> ABOUT THIS TASK: Repeat every record below exactly, omitting any pictures.

> WORKING DATA:
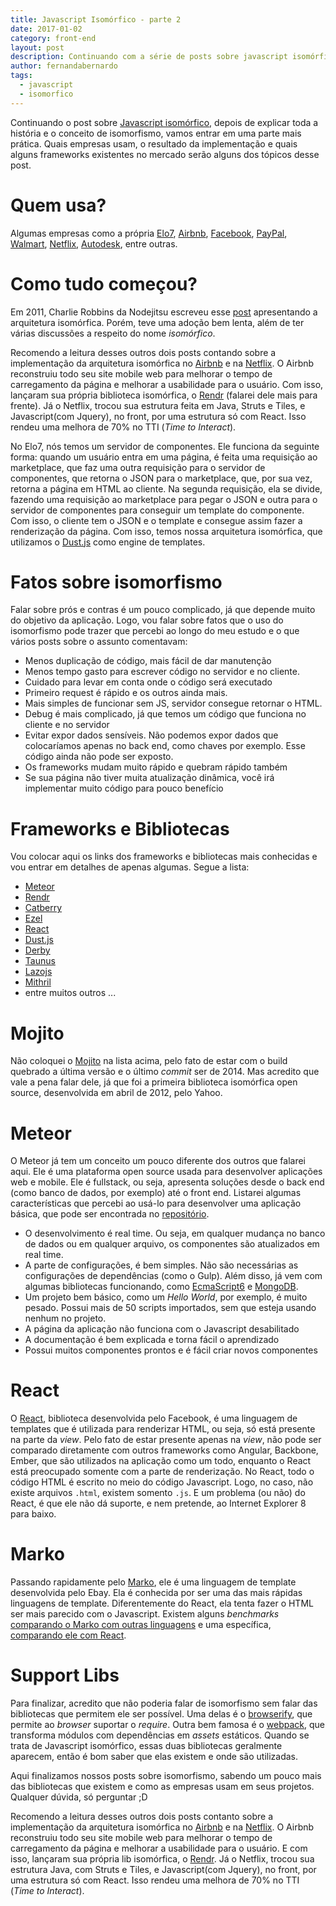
 ```yaml
---
title: Javascript Isomórfico - parte 2
date: 2017-01-02
category: front-end
layout: post
description: Continuando com a série de posts sobre javascript isomórfico, agora falando um pouco mais sobre frameworks e onde usar.
author: fernandabernardo
tags:
  - javascript
  - isomorfico
---
```


Continuando o post sobre [Javascript isomórfico](./isomorfismo), depois de explicar toda a história e o conceito de isomorfismo, vamos entrar em uma parte mais prática. Quais empresas usam, o resultado da implementação e quais alguns frameworks existentes no mercado serão alguns dos tópicos desse post.

# Quem usa?
Algumas empresas como a própria [Elo7](http://www.elo7.com.br/), [Airbnb](https://www.airbnb.com.br/), [Facebook](https://www.facebook.com/), [PayPal](https://www.paypal.com/br/), [Walmart](https://www.walmart.com.br/), [Netflix](https://www.netflix.com/br/), [Autodesk](http://www.autodesk.com.br/), entre outras.

# Como tudo começou?
Em 2011, Charlie Robbins da Nodejitsu escreveu esse [post](https://blog.nodejitsu.com/scaling-isomorphic-javascript-code/) apresentando a arquitetura isomórfica. Porém, teve uma adoção bem lenta, além de ter várias discussões a respeito do nome *isomórfico*.

Recomendo a leitura desses outros dois posts contando sobre a implementação da arquitetura isomórfica no [Airbnb](http://nerds.airbnb.com/isomorphic-javascript-future-web-apps/) e na [Netflix](http://techblog.netflix.com/2015/08/making-netflixcom-faster.html). O Airbnb reconstruiu todo seu site mobile web para melhorar o tempo de carregamento da página e melhorar a usabilidade para o usuário. Com isso, lançaram sua própria biblioteca isomórfica, o [Rendr](http://rendrjs.github.io/) (falarei dele mais para frente). Já o Netflix, trocou sua estrutura feita em Java, Struts e Tiles, e Javascript(com Jquery), no front, por uma estrutura só com React. Isso rendeu uma melhora de 70% no TTI (*Time to Interact*).

No Elo7, nós temos um servidor de componentes. Ele funciona da seguinte forma: quando um usuário entra em uma página, é feita uma requisição ao marketplace, que faz uma outra requisição para o servidor de componentes, que retorna o JSON para o marketplace, que, por sua vez, retorna a página em HTML ao cliente. Na segunda requisição, ela se divide, fazendo uma requisição ao marketplace para pegar o JSON e outra para o servidor de componentes para conseguir um template do componente. Com isso, o cliente tem o JSON e o template e consegue assim fazer a renderização da página. Com isso, temos nossa arquitetura isomórfica, que utilizamos o [Dust.js](http://www.dustjs.com/) como engine de templates.

# Fatos sobre isomorfismo
Falar sobre prós e contras é um pouco complicado, já que depende muito do objetivo da aplicação. Logo, vou falar sobre fatos que o uso do isomorfismo pode trazer que percebi ao longo do meu estudo e o que vários posts sobre o assunto comentavam:
* Menos duplicação de código, mais fácil de dar manutenção
* Menos tempo gasto para escrever código no servidor e no cliente.
* Cuidado para levar em conta onde o código será executado
* Primeiro request é rápido e os outros ainda mais.
* Mais simples de funcionar sem JS, servidor consegue retornar o HTML.
* Debug é mais complicado, já que temos um código que funciona no cliente e no servidor
* Evitar expor dados sensíveis. Não podemos expor dados que colocaríamos apenas no back end, como chaves por exemplo. Esse código ainda não pode ser exposto.
* Os frameworks mudam muito rápido e quebram rápido também
* Se sua página não tiver muita atualização dinâmica, você irá implementar muito código para pouco benefício

# Frameworks e Bibliotecas
Vou colocar aqui os links dos frameworks e bibliotecas mais conhecidas e vou entrar em detalhes de apenas algumas. Segue a lista:
* [Meteor](https://www.meteor.com/)
* [Rendr](http://rendrjs.github.io/)
* [Catberry](http://catberry.org/)
* [Ezel](http://ezeljs.com/)
* [React](https://facebook.github.io/react/)
* [Dust.js](http://www.dustjs.com/)
* [Derby](http://derbyjs.com/)
* [Taunus](https://github.com/taunus/taunus)
* [Lazojs](https://github.com/lazojs/lazo)
* [Mithril](http://mithril.js.org/)
* entre muitos outros ...

# Mojito
Não coloquei o [Mojito](https://github.com/yahoo/mojito) na lista acima, pelo fato de estar com o build quebrado a última versão e o último *commit* ser de 2014. Mas acredito que vale a pena falar dele, já que foi a primeira biblioteca isomórfica open source, desenvolvida em abril de 2012, pelo Yahoo.

# Meteor
O Meteor já tem um conceito um pouco diferente dos outros que falarei aqui. Ele é uma plataforma open source usada para desenvolver aplicações web e mobile. Ele é fullstack, ou seja, apresenta soluções desde o back end (como banco de dados, por exemplo) até o front end. Listarei algumas características que percebi ao usá-lo para desenvolver uma aplicação básica, que pode ser encontrada no [repositório](https://github.com/FernandaBernardo/meteor-simple-todos).
* O desenvolvimento é real time. Ou seja, em qualquer mudança no banco de dados ou em qualquer arquivo, os componentes são atualizados em real time.
* A parte de configurações, é bem simples. Não são necessárias as configurações de dependências (como o Gulp). Além disso, já vem com algumas bibliotecas funcionando, como [EcmaScript6](http://es6-features.org/) e [MongoDB](https://www.mongodb.com/).
* Um projeto bem básico, como um *Hello World*, por exemplo, é muito pesado. Possui mais de 50 scripts importados, sem que esteja usando nenhum no projeto.
* A página da aplicação não funciona com o Javascript desabilitado
* A documentação é bem explicada e torna fácil o aprendizado
* Possui muitos componentes prontos e é fácil criar novos componentes

# React
O [React](https://facebook.github.io/react/), biblioteca desenvolvida pelo Facebook, é uma linguagem de templates que é utilizada para renderizar HTML, ou seja, só está presente na parte da *view*. Pelo fato de estar presente apenas na *view*, não pode ser comparado diretamente com outros frameworks como Angular, Backbone, Ember, que são utilizados na aplicação como um todo, enquanto o React está preocupado somente com a parte de renderização.
No React, todo o código HTML é escrito no meio do código Javascript. Logo, no caso, não existe arquivos `.html`, existem somento `.js`. E um problema (ou não) do React, é que ele não dá suporte, e nem pretende, ao Internet Explorer 8 para baixo.

# Marko
Passando rapidamente pelo [Marko](https://github.com/marko-js/marko), ele é uma linguagem de template desenvolvida pelo Ebay. Ela é conhecida por ser uma das mais rápidas linguagens de template. Diferentemente do React, ela tenta fazer o HTML ser mais parecido com o Javascript. Existem alguns *benchmarks* [comparando o Marko com outras linguagens](https://github.com/marko-js/templating-benchmarks) e uma específica, [comparando ele com React](https://github.com/patrick-steele-idem/marko-vs-react).

# Support Libs
Para finalizar, acredito que não poderia falar de isomorfismo sem falar das bibliotecas que permitem ele ser possível. Uma delas é o [browserify](http://browserify.org/), que permite ao *browser* suportar o *require*. Outra bem famosa é o [webpack](https://webpack.github.io/), que transforma módulos com dependências em *assets* estáticos. Quando se trata de Javascript isomórfico, essas duas bibliotecas geralmente aparecem, então é bom saber que elas existem e onde são utilizadas.

Aqui finalizamos nossos posts sobre isomorfismo, sabendo um pouco mais das bibliotecas que existem e como as empresas usam em seus projetos. Qualquer dúvida, só perguntar ;D

Recomendo a leitura desses outros dois posts contanto sobre a implementação da arquitetura isomórfica no [Airbnb](http://nerds.airbnb.com/isomorphic-javascript-future-web-apps/) e na [Netflix](http://techblog.netflix.com/2015/08/making-netflixcom-faster.html). O Airbnb reconstruiu todo seu site mobile web para melhorar o tempo de carregamento da página e melhorar a usabilidade para o usuário. E com isso, lançaram sua própria lib isomórfica, o [Rendr](http://rendrjs.github.io/). Já o Netflix, trocou sua estrutura Java, com Struts e Tiles, e Javascript(com Jquery), no front, por uma estrutura só com React. Isso rendeu uma melhora de 70% no TTI (*Time to Interact*).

> SOLUTION BELOW:
 ```yaml
---
title: Javascript Isomórfico - parte 2
date: 2017-01-02
category: front-end
layout: post
description: Continuando com a série de posts sobre javascript isomórfico, agora falando um pouco mais sobre frameworks e onde usar.
author: fernandabernardo
tags:
  - javascript
  - isomorfico
---
```


Continuando o post sobre [Javascript isomórfico](./isomorfismo), depois de explicar toda a história e o conceito de isomorfismo, vamos entrar em uma parte mais prática. Quais empresas usam, o resultado da implementação e quais alguns frameworks existentes no mercado serão alguns dos tópicos desse post.

# Quem usa?
Algumas empresas como a própria [Elo7](http://www.elo7.com.br/), [Airbnb](https://www.airbnb.com.br/), [Facebook](https://www.facebook.com/), [PayPal](https://www.paypal.com/br/), [Walmart](https://www.walmart.com.br/), [Netflix](https://www.netflix.com/br/), [Autodesk](http://www.autodesk.com.br/), entre outras.

# Como tudo começou?
Em 2011, Charlie Robbins da Nodejitsu escreveu esse [post](https://blog.nodejitsu.com/scaling-isomorphic-javascript-code/) apresentando a arquitetura isomórfica. Porém, teve uma adoção bem lenta, além de ter várias discussões a respeito do nome *isomórfico*.

Recomendo a leitura desses outros dois posts contando sobre a implementação da arquitetura isomórfica no [Airbnb](http://nerds.airbnb.com/isomorphic-javascript-future-web-apps/) e na [Netflix](http://techblog.netflix.com/2015/08/making-netflixcom-faster.html). O Airbnb reconstruiu todo seu site mobile web para melhorar o tempo de carregamento da página e melhorar a usabilidade para o usuário. Com isso, lançaram sua própria biblioteca isomórfica, o [Rendr](http://rendrjs.github.io/) (falarei dele mais para frente). Já o Netflix, trocou sua estrutura feita em Java, Struts e Tiles, e Javascript(com Jquery), no front, por uma estrutura só com React. Isso rendeu uma melhora de 70% no TTI (*Time to Interact*).

No Elo7, nós temos um servidor de componentes. Ele funciona da seguinte forma: quando um usuário entra em uma página, é feita uma requisição ao marketplace, que faz uma outra requisição para o servidor de componentes, que retorna o JSON para o marketplace, que, por sua vez, retorna a página em HTML ao cliente. Na segunda requisição, ela se divide, fazendo uma requisição ao marketplace para pegar o JSON e outra para o servidor de componentes para conseguir um template do componente. Com isso, o cliente tem o JSON e o template e consegue assim fazer a renderização da página. Com isso, temos nossa arquitetura isomórfica, que utilizamos o [Dust.js](http://www.dustjs.com/) como engine de templates.

# Fatos sobre isomorfismo
Falar sobre prós e contras é um pouco complicado, já que depende muito do objetivo da aplicação. Logo, vou falar sobre fatos que o uso do isomorfismo pode trazer que percebi ao longo do meu estudo e o que vários posts sobre o assunto comentavam:
* Menos duplicação de código, mais fácil de dar manutenção
* Menos tempo gasto para escrever código no servidor e no cliente.
* Cuidado para levar em conta onde o código será executado
* Primeiro request é rápido e os outros ainda mais.
* Mais simples de funcionar sem JS, servidor consegue retornar o HTML.
* Debug é mais complicado, já que temos um código que funciona no cliente e no servidor
* Evitar expor dados sensíveis. Não podemos expor dados que colocaríamos apenas no back end, como chaves por exemplo. Esse código ainda não pode ser exposto.
* Os frameworks mudam muito rápido e quebram rápido também
* Se sua página não tiver muita atualização dinâmica, você irá implementar muito código para pouco benefício

# Frameworks e Bibliotecas
Vou colocar aqui os links dos frameworks e bibliotecas mais conhecidas e vou entrar em detalhes de apenas algumas. Segue a lista:
* [Meteor](https://www.meteor.com/)
* [Rendr](http://rendrjs.github.io/)
* [Catberry](http://catberry.org/)
* [Ezel](http://ezeljs.com/)
* [React](https://facebook.github.io/react/)
* [Dust.js](http://www.dustjs.com/)
* [Derby](http://derbyjs.com/)
* [Taunus](https://github.com/taunus/taunus)
* [Lazojs](https://github.com/lazojs/lazo)
* [Mithril](http://mithril.js.org/)
* entre muitos outros ...

# Mojito
Não coloquei o [Mojito](https://github.com/yahoo/mojito) na lista acima, pelo fato de estar com o build quebrado a última versão e o último *commit* ser de 2014. Mas acredito que vale a pena falar dele, já que foi a primeira biblioteca isomórfica open source, desenvolvida em abril de 2012, pelo Yahoo.

# Meteor
O Meteor já tem um conceito um pouco diferente dos outros que falarei aqui. Ele é uma plataforma open source usada para desenvolver aplicações web e mobile. Ele é fullstack, ou seja, apresenta soluções desde o back end (como banco de dados, por exemplo) até o front end. Listarei algumas características que percebi ao usá-lo para desenvolver uma aplicação básica, que pode ser encontrada no [repositório](https://github.com/FernandaBernardo/meteor-simple-todos).
* O desenvolvimento é real time. Ou seja, em qualquer mudança no banco de dados ou em qualquer arquivo, os componentes são atualizados em real time.
* A parte de configurações, é bem simples. Não são necessárias as configurações de dependências (como o Gulp). Além disso, já vem com algumas bibliotecas funcionando, como [EcmaScript6](http://es6-features.org/) e [MongoDB](https://www.mongodb.com/).
* Um projeto bem básico, como um *Hello World*, por exemplo, é muito pesado. Possui mais de 50 scripts importados, sem que esteja usando nenhum no projeto.
* A página da aplicação não funciona com o Javascript desabilitado
* A documentação é bem explicada e torna fácil o aprendizado
* Possui muitos componentes prontos e é fácil criar novos componentes

# React
O [React](https://facebook.github.io/react/), biblioteca desenvolvida pelo Facebook, é uma linguagem de templates que é utilizada para renderizar HTML, ou seja, só está presente na parte da *view*. Pelo fato de estar presente apenas na *view*, não pode ser comparado diretamente com outros frameworks como Angular, Backbone, Ember, que são utilizados na aplicação como um todo, enquanto o React está preocupado somente com a parte de renderização.
No React, todo o código HTML é escrito no meio do código Javascript. Logo, no caso, não existe arquivos `.html`, existem somento `.js`. E um problema (ou não) do React, é que ele não dá suporte, e nem pretende, ao Internet Explorer 8 para baixo.

# Marko
Passando rapidamente pelo [Marko](https://github.com/marko-js/marko), ele é uma linguagem de template desenvolvida pelo Ebay. Ela é conhecida por ser uma das mais rápidas linguagens de template. Diferentemente do React, ela tenta fazer o HTML ser mais parecido com o Javascript. Existem alguns *benchmarks* [comparando o Marko com outras linguagens](https://github.com/marko-js/templating-benchmarks) e uma específica, [comparando ele com React](https://github.com/patrick-steele-idem/marko-vs-react).

# Support Libs
Para finalizar, acredito que não poderia falar de isomorfismo sem falar das bibliotecas que permitem ele ser possível. Uma delas é o [browserify](http://browserify.org/), que permite ao *browser* suportar o *require*. Outra bem famosa é o [webpack](https://webpack.github.io/), que transforma módulos com dependências em *assets* estáticos. Quando se trata de Javascript isomórfico, essas duas bibliotecas geralmente aparecem, então é bom saber que elas existem e onde são utilizadas.

Aqui finalizamos nossos posts sobre isomorfismo, sabendo um pouco mais das bibliotecas que existem e como as empresas usam em seus projetos. Qualquer dúvida, só perguntar ;D

Recomendo a leitura desses outros dois posts contanto sobre a implementação da arquitetura isomórfica no [Airbnb](http://nerds.airbnb.com/isomorphic-javascript-future-web-apps/) e na [Netflix](http://techblog.netflix.com/2015/08/making-netflixcom-faster.html). O Airbnb reconstruiu todo seu site mobile web para melhorar o tempo de carregamento da página e melhorar a usabilidade para o usuário. E com isso, lançaram sua própria lib isomórfica, o [Rendr](http://rendrjs.github.io/). Já o Netflix, trocou sua estrutura Java, com Struts e Tiles, e Javascript(com Jquery), no front, por uma estrutura só com React. Isso rendeu uma melhora de 70% no TTI (*Time to Interact*).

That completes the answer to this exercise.